> **What is expected**
Which lines of the entries hold the string "list"? Copy each one.

> **Data provided**
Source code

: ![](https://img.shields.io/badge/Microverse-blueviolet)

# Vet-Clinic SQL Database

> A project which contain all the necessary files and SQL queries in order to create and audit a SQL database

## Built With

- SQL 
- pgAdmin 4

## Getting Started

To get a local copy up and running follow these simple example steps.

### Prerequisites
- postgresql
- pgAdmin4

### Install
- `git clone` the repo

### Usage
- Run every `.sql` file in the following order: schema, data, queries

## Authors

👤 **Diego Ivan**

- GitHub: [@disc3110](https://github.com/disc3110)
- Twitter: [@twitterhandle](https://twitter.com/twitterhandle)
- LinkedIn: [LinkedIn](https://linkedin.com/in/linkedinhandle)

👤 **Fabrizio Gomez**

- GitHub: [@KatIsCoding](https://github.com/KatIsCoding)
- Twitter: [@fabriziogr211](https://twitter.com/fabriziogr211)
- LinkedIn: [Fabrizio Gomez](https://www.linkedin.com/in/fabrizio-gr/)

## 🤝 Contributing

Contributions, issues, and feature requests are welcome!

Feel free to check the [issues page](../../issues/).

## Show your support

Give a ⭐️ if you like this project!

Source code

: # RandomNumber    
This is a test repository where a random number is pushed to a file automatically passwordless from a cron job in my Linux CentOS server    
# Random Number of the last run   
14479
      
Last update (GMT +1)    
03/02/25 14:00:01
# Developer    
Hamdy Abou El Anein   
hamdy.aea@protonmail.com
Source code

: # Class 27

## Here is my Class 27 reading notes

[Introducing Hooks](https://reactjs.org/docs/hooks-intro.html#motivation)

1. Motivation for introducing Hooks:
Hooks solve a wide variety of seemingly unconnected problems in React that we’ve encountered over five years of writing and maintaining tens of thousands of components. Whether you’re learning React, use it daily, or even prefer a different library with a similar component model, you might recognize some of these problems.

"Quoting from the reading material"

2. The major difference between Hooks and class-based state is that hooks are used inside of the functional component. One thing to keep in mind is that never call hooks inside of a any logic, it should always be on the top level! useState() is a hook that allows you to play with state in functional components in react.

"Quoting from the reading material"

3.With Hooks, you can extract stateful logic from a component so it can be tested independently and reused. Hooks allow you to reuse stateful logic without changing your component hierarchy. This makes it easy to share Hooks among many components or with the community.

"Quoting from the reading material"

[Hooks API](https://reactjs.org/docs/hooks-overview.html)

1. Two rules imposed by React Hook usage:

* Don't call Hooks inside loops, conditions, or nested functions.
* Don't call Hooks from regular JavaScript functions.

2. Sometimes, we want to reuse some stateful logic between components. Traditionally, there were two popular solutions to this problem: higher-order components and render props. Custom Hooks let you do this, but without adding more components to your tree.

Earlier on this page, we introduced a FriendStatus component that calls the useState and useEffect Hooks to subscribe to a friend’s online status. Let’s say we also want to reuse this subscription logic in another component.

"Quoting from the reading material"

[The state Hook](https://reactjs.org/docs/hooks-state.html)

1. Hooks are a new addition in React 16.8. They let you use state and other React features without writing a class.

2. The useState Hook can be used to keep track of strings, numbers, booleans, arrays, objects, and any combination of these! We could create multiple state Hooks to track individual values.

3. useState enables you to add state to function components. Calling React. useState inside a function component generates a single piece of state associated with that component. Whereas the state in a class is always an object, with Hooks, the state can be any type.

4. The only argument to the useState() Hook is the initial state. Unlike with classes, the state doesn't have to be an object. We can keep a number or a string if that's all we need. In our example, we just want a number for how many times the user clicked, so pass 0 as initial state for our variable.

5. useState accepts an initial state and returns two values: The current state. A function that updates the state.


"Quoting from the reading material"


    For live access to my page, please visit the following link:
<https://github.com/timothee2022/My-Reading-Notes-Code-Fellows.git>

...

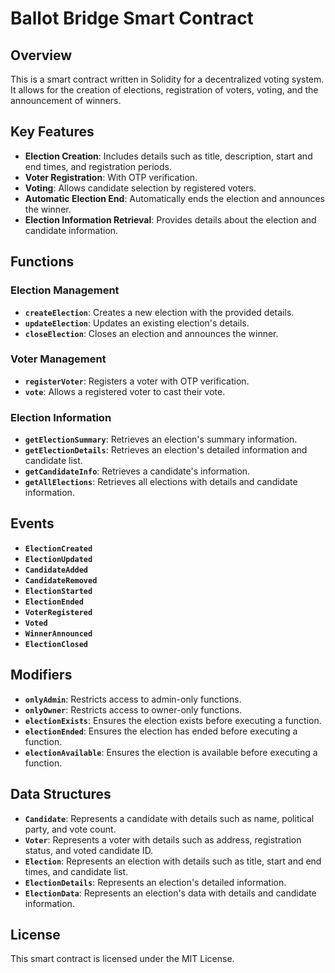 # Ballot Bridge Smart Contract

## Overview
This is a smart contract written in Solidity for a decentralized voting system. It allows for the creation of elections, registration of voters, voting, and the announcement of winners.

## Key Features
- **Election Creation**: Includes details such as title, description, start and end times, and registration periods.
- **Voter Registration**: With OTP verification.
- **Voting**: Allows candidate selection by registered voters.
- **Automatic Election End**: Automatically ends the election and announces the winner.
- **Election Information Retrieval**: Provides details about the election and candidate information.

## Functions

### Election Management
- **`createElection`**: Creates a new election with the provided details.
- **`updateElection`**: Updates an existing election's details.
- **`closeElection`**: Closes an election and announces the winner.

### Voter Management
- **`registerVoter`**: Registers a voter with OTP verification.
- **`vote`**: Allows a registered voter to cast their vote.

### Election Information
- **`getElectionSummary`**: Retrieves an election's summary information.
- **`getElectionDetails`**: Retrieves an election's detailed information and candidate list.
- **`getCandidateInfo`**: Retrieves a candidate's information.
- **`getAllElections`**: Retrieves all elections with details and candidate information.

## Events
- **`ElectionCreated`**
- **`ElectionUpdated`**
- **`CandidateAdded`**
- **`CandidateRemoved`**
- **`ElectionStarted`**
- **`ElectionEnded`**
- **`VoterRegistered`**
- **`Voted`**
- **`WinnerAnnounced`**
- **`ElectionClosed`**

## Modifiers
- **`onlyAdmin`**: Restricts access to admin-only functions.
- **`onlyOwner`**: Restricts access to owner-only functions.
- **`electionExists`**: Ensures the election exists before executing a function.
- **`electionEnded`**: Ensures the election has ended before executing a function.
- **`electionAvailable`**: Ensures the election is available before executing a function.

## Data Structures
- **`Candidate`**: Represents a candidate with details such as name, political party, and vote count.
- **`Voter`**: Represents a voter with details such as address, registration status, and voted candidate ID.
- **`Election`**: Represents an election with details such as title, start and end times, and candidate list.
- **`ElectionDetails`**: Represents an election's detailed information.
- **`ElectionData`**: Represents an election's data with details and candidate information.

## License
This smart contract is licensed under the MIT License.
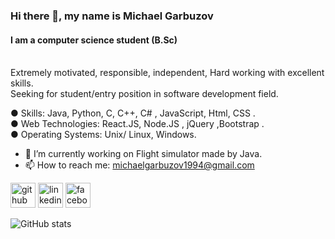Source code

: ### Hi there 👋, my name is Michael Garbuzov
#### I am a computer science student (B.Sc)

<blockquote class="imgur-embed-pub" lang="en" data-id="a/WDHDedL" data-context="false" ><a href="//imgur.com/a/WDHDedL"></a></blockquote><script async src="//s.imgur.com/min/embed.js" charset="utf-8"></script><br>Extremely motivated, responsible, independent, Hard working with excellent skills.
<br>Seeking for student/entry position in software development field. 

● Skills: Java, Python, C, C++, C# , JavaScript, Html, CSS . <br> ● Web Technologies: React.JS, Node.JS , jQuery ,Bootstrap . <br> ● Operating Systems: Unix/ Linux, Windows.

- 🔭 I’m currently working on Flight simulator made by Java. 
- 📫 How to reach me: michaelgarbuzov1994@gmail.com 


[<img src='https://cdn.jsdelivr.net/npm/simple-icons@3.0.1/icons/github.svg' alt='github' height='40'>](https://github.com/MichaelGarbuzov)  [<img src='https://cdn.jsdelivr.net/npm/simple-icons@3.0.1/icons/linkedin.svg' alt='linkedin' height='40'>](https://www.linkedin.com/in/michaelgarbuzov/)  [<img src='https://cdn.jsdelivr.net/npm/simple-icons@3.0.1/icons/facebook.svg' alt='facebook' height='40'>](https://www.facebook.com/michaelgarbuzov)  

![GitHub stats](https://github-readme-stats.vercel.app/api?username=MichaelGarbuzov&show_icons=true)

> **Task result**
- **`getElectionDetails`**: Retrieves an election's detailed information and candidate list.
- **`Election`**: Represents an election with details such as title, start and end times, and candidate list.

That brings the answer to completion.